Hi ladies.
I'm driving myself crazy. My symptoms have really tapered off over the past few days - the nausea is barely there, my boobs aren't as sore, my skin has cleared up and my food cravings/aversions have gone. I know it seems stupid to be upset that I don't feel sick but my fear is that my hormone levels are dropping because the embryo has stopped growing.
I've managed to persuade DH that I should book a private, early scan in a week or so. I haven't had any bleeding apart from that tiny bit of spotting a few days ago but if this is an MMC, I don't think I could stand waiting for the 12 week scan to find out.

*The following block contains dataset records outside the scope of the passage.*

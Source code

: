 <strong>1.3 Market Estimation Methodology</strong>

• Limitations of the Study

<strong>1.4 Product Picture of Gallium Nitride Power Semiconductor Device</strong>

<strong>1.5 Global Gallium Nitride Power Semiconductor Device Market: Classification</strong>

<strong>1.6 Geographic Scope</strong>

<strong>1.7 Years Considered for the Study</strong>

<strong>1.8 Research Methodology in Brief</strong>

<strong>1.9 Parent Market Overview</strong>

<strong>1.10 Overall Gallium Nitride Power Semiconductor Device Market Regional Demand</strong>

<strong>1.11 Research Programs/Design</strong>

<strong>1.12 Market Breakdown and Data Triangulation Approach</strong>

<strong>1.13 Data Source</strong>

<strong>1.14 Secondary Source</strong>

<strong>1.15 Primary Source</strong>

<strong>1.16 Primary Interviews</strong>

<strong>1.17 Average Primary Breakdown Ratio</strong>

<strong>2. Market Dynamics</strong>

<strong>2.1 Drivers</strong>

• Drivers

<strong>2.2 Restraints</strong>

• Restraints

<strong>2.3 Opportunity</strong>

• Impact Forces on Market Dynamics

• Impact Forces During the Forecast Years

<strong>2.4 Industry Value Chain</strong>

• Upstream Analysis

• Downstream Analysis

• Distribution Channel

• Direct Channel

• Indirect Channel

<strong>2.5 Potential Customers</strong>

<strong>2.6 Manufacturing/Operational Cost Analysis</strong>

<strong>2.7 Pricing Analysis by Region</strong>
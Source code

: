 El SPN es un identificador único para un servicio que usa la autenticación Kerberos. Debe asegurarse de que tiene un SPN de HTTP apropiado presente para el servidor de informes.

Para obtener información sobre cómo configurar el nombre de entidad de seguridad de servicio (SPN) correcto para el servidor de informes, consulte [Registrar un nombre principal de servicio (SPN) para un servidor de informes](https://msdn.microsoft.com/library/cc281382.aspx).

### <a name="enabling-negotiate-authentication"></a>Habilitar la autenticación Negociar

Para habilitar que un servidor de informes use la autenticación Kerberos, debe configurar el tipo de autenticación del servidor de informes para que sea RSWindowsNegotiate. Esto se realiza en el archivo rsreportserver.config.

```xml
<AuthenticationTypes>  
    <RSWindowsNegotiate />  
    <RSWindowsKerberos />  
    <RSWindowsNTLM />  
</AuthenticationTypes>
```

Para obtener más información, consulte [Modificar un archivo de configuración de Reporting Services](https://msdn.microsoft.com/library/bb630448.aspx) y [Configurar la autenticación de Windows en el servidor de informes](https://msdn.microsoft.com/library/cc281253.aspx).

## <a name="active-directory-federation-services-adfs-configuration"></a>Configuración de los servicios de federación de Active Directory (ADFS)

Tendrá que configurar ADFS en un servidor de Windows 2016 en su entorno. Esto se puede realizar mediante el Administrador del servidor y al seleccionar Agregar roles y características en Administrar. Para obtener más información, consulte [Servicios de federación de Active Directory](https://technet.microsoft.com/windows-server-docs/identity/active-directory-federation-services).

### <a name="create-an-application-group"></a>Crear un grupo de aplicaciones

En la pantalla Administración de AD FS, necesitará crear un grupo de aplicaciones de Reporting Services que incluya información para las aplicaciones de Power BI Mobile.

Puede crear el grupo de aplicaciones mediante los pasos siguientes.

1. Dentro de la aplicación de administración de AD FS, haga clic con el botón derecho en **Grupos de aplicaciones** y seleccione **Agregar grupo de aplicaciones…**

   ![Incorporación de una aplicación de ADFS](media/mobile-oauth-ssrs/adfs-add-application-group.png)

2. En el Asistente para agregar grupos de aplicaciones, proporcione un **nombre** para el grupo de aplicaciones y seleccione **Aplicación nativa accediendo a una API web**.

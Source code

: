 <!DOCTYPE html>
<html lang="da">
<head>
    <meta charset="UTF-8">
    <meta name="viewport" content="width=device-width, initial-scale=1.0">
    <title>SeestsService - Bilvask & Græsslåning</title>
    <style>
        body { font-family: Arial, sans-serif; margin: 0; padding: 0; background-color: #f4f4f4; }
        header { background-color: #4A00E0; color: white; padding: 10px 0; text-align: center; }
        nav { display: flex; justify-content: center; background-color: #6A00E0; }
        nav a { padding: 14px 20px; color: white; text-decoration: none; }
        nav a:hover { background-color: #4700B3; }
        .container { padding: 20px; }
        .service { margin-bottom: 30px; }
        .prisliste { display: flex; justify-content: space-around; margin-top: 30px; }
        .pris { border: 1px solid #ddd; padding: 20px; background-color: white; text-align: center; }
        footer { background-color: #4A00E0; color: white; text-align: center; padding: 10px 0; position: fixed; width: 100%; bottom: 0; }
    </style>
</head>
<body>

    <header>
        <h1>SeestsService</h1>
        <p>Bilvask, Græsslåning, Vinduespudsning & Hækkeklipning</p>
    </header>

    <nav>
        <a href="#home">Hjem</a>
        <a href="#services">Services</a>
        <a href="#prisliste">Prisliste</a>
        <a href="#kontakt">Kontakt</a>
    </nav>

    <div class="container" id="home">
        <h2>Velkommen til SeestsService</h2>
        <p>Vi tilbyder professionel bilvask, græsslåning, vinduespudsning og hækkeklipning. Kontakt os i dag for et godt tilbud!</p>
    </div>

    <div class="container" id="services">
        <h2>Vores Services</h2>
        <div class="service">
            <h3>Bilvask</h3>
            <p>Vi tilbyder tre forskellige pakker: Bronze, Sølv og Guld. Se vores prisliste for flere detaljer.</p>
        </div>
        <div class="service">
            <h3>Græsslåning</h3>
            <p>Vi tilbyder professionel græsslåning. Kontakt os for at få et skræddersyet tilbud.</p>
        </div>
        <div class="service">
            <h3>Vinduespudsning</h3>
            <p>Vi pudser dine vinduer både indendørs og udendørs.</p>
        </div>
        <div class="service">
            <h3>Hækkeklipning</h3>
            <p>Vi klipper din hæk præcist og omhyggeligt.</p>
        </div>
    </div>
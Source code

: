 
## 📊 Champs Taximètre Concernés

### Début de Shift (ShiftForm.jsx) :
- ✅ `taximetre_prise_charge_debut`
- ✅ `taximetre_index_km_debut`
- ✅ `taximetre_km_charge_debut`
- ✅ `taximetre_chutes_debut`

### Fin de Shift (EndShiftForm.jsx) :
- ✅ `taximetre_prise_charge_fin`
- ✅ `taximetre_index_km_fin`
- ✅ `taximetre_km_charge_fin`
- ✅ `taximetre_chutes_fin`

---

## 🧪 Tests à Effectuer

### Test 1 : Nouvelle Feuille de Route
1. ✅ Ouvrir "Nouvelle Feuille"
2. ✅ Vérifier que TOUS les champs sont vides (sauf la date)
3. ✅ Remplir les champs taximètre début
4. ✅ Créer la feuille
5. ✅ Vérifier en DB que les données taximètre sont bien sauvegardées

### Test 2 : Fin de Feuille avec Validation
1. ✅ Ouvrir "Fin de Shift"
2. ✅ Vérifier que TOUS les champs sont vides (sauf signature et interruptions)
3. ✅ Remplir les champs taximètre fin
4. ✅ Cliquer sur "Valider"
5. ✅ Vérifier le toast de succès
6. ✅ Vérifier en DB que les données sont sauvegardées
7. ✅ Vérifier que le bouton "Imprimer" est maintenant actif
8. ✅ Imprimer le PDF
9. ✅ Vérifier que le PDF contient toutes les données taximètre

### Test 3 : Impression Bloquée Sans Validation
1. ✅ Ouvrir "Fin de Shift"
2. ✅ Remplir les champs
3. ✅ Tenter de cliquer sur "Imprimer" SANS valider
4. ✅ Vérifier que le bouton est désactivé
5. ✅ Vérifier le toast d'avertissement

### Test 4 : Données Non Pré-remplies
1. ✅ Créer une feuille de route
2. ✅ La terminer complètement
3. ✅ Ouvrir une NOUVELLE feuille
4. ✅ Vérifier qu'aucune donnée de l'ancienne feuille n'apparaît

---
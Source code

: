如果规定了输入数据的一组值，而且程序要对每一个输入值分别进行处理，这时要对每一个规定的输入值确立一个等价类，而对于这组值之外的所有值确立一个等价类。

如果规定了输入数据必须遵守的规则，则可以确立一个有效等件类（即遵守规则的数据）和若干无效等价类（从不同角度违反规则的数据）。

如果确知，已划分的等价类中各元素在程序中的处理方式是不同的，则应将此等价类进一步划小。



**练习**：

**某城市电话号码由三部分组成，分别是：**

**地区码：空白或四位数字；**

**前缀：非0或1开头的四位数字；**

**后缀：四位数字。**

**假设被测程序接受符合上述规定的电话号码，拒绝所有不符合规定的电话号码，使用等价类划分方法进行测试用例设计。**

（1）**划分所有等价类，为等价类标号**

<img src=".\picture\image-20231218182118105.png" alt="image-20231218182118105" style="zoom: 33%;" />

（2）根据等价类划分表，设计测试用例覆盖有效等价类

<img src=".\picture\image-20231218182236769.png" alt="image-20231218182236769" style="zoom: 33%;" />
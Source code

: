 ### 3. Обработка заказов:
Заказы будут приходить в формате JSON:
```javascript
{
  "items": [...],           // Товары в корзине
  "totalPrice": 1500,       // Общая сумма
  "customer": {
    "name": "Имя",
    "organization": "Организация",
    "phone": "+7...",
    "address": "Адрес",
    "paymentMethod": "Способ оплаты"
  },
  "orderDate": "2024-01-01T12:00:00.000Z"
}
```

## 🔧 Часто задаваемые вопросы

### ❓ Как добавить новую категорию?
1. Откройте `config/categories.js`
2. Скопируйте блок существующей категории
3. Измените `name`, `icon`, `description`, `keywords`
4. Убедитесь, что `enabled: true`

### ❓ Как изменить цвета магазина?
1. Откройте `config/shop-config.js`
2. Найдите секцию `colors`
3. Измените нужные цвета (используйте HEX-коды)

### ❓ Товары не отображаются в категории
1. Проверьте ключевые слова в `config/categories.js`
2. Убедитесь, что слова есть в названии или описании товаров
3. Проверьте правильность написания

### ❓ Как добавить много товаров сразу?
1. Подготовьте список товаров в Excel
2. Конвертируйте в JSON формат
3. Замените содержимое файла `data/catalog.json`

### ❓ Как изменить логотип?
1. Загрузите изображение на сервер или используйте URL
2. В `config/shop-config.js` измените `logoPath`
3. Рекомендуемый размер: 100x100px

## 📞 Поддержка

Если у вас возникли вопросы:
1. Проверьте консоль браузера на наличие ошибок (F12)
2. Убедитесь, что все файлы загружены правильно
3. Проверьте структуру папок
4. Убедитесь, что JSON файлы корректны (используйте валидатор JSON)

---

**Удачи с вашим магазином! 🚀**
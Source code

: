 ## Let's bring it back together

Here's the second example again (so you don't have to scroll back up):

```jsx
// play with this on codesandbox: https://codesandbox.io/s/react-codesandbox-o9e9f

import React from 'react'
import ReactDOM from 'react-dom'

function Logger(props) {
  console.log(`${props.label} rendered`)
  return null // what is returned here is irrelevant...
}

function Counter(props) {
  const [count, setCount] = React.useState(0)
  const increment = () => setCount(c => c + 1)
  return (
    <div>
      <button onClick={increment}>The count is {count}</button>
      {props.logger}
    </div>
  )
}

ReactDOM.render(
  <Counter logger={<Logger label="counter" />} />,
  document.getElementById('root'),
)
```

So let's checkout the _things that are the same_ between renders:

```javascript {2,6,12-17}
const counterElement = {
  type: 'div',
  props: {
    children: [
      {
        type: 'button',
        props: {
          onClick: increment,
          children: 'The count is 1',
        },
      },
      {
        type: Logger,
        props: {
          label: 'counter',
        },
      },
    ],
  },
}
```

I also got my booking appointment through for 18th May, when I'll be 10+5, which seems really late. I can't do that date anyway as we're on holiday 15th - 20th May. I phoned them up to re-arrange and also asked them about whether I need to see a consultant as I have epilepsy and I was told the woman I need to speak to about that doesn't work Fridays and I'll have to ring back on Monday! So that's not helping my stress levels. I'm going to wait until I speak to her on Monday before I book the private scan.
The thing is, I am a worrier. I just am. I'm always worrying about something - sometimes it turns out to be nothing, sometimes it turns out that my worries are justified. Right now I don't know if this is just me being anxious because that's my default setting or if there really is something wrong. I feel so helpless.
Sorry for the depressing post, I just needed to get this all out.